Would I marry again? The answer is an undeniable and astounding YES! I enjoyed every minute of marriage, the good and the bad. The headaches and heartaches, the love and the devotion, the commitment to being faithful and working to improve the marriage. Next time I will sure of one thing above all doubts, I will be the best husband if not father I could ever be and work to keep the marriage as romantic as it is nurturing.


----------



## ferndog

Nsweet said:


> I must have had 30 or so women ask me that very same question. And to them I said the same thing every time.... I never regretted marrying her, it was one of the sweetest chapters of my life. And I do not regret chasing after her for years when she left because it was in that time that I became a wonderful husband.
> 
> However, I do regret I treated her during our divorce. She made the decision to have multiple affairs and forsake her vows, to string me along, and divorce me in secrecy on graduation day. I made the decision to not speak up and let the anger build until I unleashed on her, and for that I am very sorry for my actions.
> 
> Would I marry again? The answer is an undeniable and astounding YES! I enjoyed every minute of marriage, the good and the bad. The headaches and heartaches, the love and the devotion, the commitment to being faithful and working to improve the marriage. Next time I will sure of one thing above all doubts, I will be the best husband if not father I could ever be and work to keep the marriage as romantic as it is nurturing.


Yes!!!!
_Posted via Mobile Device_


----------



## frigginlost

Been asked that question plenty. My answer is simply this; "Does not matter if I regret it or not. I'll keep the best of me, improve on the worst of me, find a better woman, and have my ex wife to thank for it."

I'll never apologize nor will I second guess how I acted during the divorce. It would not have changed a damn thing, so why second guess it now? 

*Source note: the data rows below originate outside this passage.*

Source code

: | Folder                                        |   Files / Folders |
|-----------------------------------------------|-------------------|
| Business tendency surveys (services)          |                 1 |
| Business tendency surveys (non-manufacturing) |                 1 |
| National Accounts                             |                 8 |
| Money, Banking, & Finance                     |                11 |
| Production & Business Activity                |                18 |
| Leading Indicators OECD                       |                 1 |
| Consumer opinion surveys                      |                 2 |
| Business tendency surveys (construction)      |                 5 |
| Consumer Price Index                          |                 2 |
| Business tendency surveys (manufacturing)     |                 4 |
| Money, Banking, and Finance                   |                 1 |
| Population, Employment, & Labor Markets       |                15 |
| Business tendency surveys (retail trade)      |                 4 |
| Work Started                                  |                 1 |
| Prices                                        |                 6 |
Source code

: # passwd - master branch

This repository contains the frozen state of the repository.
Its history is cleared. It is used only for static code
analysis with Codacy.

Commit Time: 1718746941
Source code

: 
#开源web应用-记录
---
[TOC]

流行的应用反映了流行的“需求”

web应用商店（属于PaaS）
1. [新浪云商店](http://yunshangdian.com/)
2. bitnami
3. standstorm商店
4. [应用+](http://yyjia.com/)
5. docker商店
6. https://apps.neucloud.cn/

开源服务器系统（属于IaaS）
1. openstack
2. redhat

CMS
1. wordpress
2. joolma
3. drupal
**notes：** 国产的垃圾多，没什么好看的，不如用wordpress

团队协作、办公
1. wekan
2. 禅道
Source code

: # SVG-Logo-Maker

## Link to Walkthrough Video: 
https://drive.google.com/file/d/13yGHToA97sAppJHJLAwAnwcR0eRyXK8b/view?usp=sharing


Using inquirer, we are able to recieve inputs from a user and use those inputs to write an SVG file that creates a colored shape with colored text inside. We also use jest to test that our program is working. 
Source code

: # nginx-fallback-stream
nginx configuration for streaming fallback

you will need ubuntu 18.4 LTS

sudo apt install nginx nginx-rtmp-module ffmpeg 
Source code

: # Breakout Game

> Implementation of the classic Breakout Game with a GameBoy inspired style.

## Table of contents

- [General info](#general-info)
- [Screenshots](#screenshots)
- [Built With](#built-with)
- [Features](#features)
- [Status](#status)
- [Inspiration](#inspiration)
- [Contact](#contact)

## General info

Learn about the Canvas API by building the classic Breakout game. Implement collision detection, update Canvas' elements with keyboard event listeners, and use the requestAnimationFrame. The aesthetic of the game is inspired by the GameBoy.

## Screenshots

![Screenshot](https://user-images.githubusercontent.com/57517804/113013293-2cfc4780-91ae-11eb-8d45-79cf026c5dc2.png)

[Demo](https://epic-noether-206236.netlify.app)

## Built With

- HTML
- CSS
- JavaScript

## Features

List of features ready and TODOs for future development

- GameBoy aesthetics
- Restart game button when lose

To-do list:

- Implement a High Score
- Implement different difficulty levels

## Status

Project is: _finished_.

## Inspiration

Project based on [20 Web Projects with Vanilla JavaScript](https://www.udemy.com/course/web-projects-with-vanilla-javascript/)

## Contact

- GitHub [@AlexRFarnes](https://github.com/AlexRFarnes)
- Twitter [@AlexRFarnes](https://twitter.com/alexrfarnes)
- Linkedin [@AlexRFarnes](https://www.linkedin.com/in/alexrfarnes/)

Damn straight I'll marry again if the right lady comes along...
_Posted via Mobile Device_


----------



## ferndog

frigginlost said:


> Been asked that question plenty. My answer is simply this; "Does not matter if I regret it or not. I'll keep the best of me, improve on the worst of me, find a better woman, and have my ex wife to thank for it."
> 
> I'll never apologize nor will I second guess how I acted during the divorce. It would not have changed a damn thing, so why second guess it now?
> 
> Damn straight I'll marry again if the right lady comes along...
> _Posted via Mobile Device_


I'm not afraid of marriage. I married the love of my life it's just she gave up on me. Her love was not true but mine is 
I'm true to myself and out here there is a beautiful woman that will want everything I offer

Yes keep the best. Throw out the bad super charge me with the good qualities.
All I ask for is a partner that wants to be loved and will love me. That will happen.
Need the right one though , not the one right now
_Posted via Mobile Device_


----------



## trapped1

Ferndog mentioned a YouTube video upthread about the WAW. While I couldn't find that particular one, I watched one under the same name, from Michele Weiner-Davis. It made sense enough, and I wish I had known about it long ago.

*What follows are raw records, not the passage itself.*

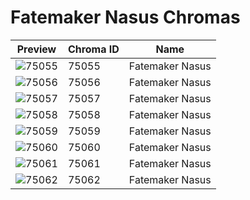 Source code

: # Fatemaker Nasus Chromas

| Preview | Chroma ID | Name |
|---------|-----------|------|
| ![75055](https://raw.communitydragon.org/latest/plugins/rcp-be-lol-game-data/global/default/v1/champion-chroma-images/75/75055.png) | 75055 | Fatemaker Nasus |
| ![75056](https://raw.communitydragon.org/latest/plugins/rcp-be-lol-game-data/global/default/v1/champion-chroma-images/75/75056.png) | 75056 | Fatemaker Nasus |
| ![75057](https://raw.communitydragon.org/latest/plugins/rcp-be-lol-game-data/global/default/v1/champion-chroma-images/75/75057.png) | 75057 | Fatemaker Nasus |
| ![75058](https://raw.communitydragon.org/latest/plugins/rcp-be-lol-game-data/global/default/v1/champion-chroma-images/75/75058.png) | 75058 | Fatemaker Nasus |
| ![75059](https://raw.communitydragon.org/latest/plugins/rcp-be-lol-game-data/global/default/v1/champion-chroma-images/75/75059.png) | 75059 | Fatemaker Nasus |
| ![75060](https://raw.communitydragon.org/latest/plugins/rcp-be-lol-game-data/global/default/v1/champion-chroma-images/75/75060.png) | 75060 | Fatemaker Nasus |
| ![75061](https://raw.communitydragon.org/latest/plugins/rcp-be-lol-game-data/global/default/v1/champion-chroma-images/75/75061.png) | 75061 | Fatemaker Nasus |
| ![75062](https://raw.communitydragon.org/latest/plugins/rcp-be-lol-game-data/global/default/v1/champion-chroma-images/75/75062.png) | 75062 | Fatemaker Nasus | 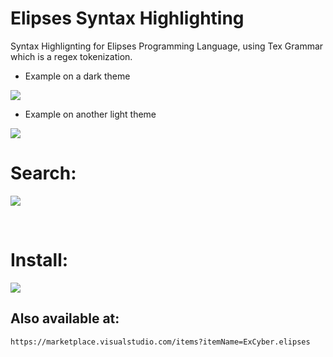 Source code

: # Elipses Syntax Highlighting

Syntax Highlignting for Elipses Programming Language, using Tex Grammar which is a regex tokenization.


- Example on a dark theme

![](https://i.ibb.co/7QCQcyy/elipses-syntax-highlighting.png)

- Example on another light theme

![](https://i.ibb.co/h1F0Q8b/photo-2023-04-01-16-00-08.jpg)

# Search:

![](https://i.ibb.co/RN7dh25/search.png)


<br>

# Install:
![](https://i.ibb.co/CVPFW9W/install.png)

## Also available at:
``https://marketplace.visualstudio.com/items?itemName=ExCyber.elipses``
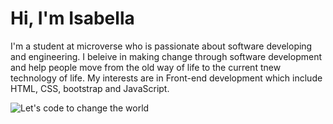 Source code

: # Hi, I'm Isabella

I'm a student at microverse who is passionate about software developing and engineering. I beleive in making change through software development and help people move from the old way of life to the current tnew technology of life. My interests are in Front-end development which include HTML, CSS, bootstrap and JavaScript.


![Let's code to change the world](https://user-images.githubusercontent.com/61048667/131043784-84b11bc7-2493-4b6a-a4ca-b488ed0f31ec.png)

However, I'm confused by one part of the video, where she says "it's never too late... even if your wife says it's over" (about 5:00) "don't give up hope", etc.

See, I've resigned myself to the loss now, and think I'm doing a pretty decent job implementing the 180. To me, that largely means forgetting and moving on, whereas the phrase "not giving up hope", etc. reminds of where I was a few months ago, suffering quietly and hoping that she would understand, etc. and come back.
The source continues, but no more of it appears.